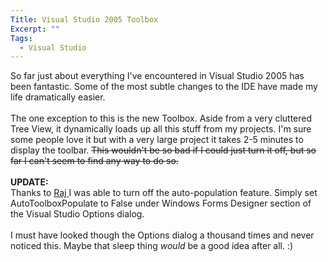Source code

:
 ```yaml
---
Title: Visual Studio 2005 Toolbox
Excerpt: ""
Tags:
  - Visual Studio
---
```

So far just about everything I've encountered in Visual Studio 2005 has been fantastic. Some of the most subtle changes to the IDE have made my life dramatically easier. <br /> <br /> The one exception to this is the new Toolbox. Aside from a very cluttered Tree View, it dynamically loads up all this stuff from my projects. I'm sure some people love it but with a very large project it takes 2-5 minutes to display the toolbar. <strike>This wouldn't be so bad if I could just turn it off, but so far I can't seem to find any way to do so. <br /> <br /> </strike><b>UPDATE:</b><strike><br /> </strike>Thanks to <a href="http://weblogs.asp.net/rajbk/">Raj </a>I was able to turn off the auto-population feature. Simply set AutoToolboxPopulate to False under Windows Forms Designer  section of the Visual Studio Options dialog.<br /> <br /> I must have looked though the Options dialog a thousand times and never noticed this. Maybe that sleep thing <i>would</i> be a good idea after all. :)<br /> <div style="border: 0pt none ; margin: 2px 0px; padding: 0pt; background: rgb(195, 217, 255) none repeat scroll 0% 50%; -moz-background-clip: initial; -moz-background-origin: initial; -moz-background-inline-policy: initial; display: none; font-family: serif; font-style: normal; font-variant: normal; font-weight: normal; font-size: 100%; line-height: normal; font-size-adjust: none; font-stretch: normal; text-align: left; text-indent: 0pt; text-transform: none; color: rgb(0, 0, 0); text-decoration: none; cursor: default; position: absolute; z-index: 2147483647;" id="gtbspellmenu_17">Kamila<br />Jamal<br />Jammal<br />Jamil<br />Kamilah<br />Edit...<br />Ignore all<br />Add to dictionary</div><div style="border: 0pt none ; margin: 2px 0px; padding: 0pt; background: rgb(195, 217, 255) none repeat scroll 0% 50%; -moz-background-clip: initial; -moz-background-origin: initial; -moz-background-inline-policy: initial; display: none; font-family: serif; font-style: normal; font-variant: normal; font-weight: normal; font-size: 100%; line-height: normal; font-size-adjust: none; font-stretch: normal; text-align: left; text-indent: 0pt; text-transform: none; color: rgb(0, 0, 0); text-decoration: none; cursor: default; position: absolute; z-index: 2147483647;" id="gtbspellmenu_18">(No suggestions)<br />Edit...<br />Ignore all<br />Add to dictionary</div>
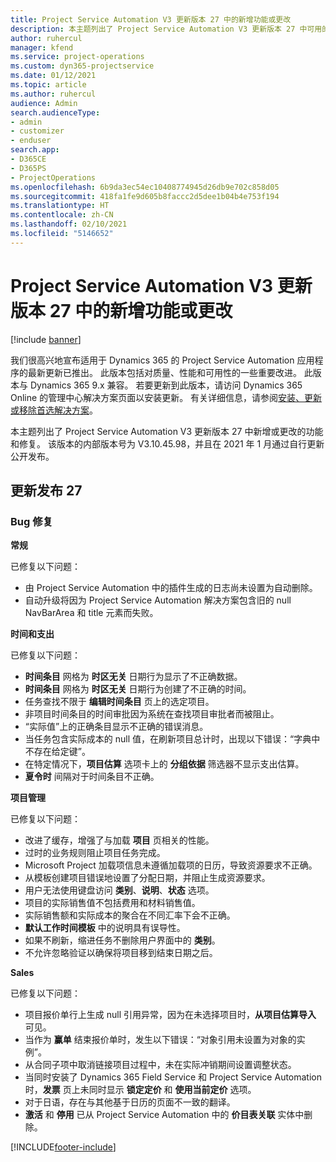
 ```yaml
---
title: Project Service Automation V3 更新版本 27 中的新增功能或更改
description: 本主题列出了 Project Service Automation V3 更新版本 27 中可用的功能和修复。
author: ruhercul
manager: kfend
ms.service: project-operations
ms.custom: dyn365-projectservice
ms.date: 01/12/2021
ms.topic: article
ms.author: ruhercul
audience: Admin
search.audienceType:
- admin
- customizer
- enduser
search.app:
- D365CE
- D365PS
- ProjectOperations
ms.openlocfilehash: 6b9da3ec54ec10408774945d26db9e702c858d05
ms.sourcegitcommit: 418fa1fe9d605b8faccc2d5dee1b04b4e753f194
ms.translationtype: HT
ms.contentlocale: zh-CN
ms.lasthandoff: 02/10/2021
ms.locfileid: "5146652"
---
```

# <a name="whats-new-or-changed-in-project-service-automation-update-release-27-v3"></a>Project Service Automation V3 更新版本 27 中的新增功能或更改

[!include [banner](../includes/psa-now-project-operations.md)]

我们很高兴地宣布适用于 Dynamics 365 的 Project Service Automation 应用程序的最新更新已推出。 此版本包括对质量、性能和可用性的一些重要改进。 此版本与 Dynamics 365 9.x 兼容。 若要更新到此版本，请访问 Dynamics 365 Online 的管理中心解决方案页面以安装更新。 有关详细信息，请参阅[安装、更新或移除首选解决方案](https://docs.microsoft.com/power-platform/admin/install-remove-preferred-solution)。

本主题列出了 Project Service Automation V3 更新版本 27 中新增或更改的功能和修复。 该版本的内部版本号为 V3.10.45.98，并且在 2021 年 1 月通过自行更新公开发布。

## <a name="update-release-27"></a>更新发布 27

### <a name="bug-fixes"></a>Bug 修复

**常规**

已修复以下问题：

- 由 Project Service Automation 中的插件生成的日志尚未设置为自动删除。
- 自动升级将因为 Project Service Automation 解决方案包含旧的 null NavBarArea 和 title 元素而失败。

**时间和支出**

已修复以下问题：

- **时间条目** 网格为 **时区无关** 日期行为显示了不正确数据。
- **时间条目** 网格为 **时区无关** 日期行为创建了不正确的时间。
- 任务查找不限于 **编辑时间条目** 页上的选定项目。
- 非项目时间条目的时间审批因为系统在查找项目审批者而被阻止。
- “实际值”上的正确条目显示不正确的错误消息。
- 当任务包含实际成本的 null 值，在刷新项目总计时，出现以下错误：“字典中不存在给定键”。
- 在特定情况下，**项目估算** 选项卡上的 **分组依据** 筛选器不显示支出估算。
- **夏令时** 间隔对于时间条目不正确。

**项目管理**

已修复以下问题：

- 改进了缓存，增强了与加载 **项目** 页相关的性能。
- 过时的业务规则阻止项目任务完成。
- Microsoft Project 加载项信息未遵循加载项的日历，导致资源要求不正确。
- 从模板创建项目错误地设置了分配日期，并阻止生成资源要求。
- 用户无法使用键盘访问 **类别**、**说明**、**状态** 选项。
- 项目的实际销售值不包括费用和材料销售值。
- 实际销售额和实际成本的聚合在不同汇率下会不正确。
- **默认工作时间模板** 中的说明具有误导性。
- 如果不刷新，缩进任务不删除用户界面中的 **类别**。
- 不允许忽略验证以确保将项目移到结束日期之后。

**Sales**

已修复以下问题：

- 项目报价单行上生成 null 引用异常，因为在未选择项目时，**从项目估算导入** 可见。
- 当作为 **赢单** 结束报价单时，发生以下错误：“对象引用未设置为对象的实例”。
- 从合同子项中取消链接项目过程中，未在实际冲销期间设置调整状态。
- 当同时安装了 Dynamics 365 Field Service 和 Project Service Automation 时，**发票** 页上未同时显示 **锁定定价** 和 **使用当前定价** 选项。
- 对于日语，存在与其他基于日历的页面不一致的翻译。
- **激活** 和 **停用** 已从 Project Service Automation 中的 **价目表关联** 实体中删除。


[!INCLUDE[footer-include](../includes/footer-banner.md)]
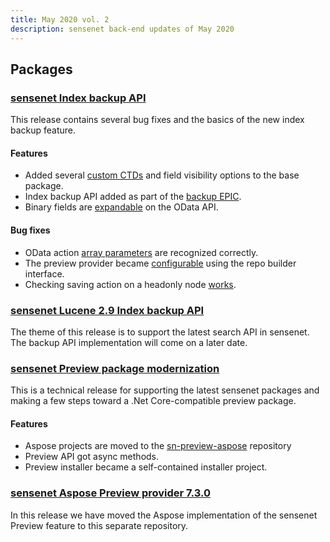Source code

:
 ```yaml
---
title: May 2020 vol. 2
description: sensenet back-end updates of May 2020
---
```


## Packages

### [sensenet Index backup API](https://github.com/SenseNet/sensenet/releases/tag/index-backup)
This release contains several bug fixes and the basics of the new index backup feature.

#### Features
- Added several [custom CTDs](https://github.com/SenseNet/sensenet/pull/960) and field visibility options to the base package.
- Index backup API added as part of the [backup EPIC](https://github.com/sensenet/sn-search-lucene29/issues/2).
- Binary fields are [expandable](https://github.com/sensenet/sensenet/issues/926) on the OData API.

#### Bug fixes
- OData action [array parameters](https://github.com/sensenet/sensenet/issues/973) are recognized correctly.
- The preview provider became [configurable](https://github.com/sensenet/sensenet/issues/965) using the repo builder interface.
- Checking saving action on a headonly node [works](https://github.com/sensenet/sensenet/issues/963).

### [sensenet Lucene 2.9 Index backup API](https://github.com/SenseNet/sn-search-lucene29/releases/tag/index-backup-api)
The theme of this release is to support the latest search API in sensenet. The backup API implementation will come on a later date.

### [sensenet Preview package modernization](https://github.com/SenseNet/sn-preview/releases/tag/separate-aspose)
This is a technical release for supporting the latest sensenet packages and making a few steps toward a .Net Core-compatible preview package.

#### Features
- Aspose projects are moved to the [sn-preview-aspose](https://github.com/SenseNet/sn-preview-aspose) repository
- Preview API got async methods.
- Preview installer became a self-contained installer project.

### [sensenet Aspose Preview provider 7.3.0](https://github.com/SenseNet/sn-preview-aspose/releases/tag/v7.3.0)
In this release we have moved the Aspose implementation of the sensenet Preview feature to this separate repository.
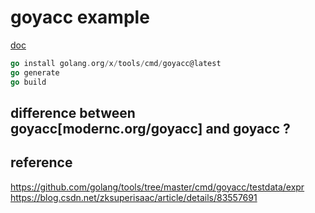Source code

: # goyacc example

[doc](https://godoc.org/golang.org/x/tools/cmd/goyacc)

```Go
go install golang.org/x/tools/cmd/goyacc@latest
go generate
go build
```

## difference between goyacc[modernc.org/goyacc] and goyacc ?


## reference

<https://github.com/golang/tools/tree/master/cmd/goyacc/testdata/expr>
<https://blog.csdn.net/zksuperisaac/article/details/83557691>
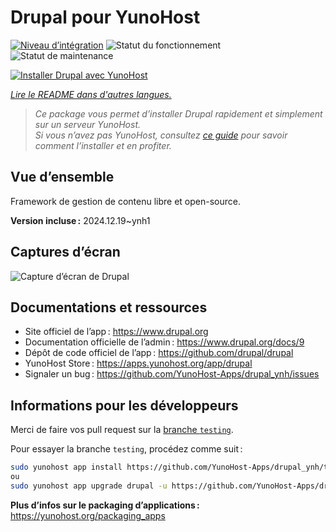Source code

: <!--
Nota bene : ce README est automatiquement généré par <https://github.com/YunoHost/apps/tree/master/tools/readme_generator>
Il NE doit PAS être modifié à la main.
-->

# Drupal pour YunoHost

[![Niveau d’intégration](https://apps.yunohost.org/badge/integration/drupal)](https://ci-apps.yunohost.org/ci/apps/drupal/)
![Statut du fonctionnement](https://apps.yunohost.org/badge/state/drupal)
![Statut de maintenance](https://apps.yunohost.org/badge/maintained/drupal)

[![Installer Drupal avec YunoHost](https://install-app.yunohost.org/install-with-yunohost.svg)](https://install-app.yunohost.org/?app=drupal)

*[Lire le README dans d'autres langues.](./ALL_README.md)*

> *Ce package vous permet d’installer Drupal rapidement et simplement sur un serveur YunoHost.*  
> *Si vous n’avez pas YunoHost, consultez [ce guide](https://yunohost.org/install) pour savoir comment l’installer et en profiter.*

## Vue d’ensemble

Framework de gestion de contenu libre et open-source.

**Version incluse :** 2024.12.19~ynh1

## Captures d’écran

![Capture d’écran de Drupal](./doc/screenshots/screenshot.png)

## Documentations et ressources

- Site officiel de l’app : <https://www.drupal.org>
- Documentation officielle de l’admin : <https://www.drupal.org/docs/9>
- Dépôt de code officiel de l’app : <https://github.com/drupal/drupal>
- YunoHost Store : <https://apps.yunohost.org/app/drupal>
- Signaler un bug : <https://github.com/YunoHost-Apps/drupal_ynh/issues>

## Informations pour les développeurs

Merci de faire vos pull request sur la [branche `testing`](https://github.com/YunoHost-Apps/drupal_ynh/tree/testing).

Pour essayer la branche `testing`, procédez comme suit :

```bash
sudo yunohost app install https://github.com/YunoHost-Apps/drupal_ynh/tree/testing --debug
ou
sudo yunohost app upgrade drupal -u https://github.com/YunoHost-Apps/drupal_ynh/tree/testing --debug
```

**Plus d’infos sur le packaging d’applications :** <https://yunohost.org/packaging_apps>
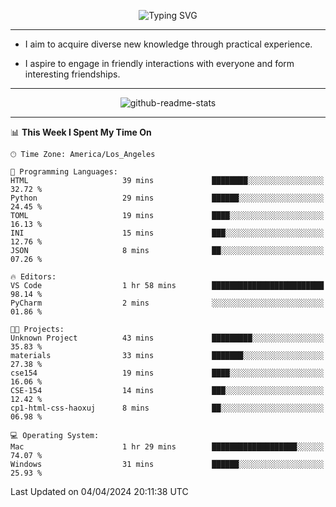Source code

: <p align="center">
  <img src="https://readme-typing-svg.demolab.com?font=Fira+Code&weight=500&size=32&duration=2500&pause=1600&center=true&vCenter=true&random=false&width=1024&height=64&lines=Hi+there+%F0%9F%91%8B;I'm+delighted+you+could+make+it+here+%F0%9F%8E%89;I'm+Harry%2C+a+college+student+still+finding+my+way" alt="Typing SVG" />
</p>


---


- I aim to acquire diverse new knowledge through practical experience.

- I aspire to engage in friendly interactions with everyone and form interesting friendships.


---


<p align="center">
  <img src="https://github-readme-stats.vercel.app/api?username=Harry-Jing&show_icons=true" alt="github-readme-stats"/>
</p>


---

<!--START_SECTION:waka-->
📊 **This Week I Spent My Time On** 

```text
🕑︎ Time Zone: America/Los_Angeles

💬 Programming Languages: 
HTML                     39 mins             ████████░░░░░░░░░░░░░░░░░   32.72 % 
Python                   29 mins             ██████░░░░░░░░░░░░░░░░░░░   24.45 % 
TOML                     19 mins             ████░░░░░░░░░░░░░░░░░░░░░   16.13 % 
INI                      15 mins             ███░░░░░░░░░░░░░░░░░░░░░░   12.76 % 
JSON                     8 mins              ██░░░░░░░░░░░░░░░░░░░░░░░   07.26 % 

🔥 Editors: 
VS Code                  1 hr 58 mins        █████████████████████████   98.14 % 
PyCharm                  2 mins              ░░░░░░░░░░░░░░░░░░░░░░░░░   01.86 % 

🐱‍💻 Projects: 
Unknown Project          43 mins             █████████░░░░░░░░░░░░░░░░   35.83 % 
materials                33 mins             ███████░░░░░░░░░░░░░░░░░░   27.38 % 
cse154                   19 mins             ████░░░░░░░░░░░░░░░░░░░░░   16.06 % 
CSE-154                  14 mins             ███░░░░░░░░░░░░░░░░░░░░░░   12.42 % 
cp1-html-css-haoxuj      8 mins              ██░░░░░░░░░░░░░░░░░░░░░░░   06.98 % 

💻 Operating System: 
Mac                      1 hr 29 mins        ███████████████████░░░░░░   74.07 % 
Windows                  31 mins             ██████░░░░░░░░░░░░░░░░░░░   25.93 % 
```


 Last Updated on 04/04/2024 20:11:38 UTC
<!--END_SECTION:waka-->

What to do>
The lines holding the string "本主题列出了" in the listing above are what you should copy out.

Expected output>
description: 本主题列出了 Project Service Automation V3 更新版本 27 中可用的功能和修复。
本主题列出了 Project Service Automation V3 更新版本 27 中新增或更改的功能和修复。 该版本的内部版本号为 V3.10.45.98，并且在 2021 年 1 月通过自行更新公开发布。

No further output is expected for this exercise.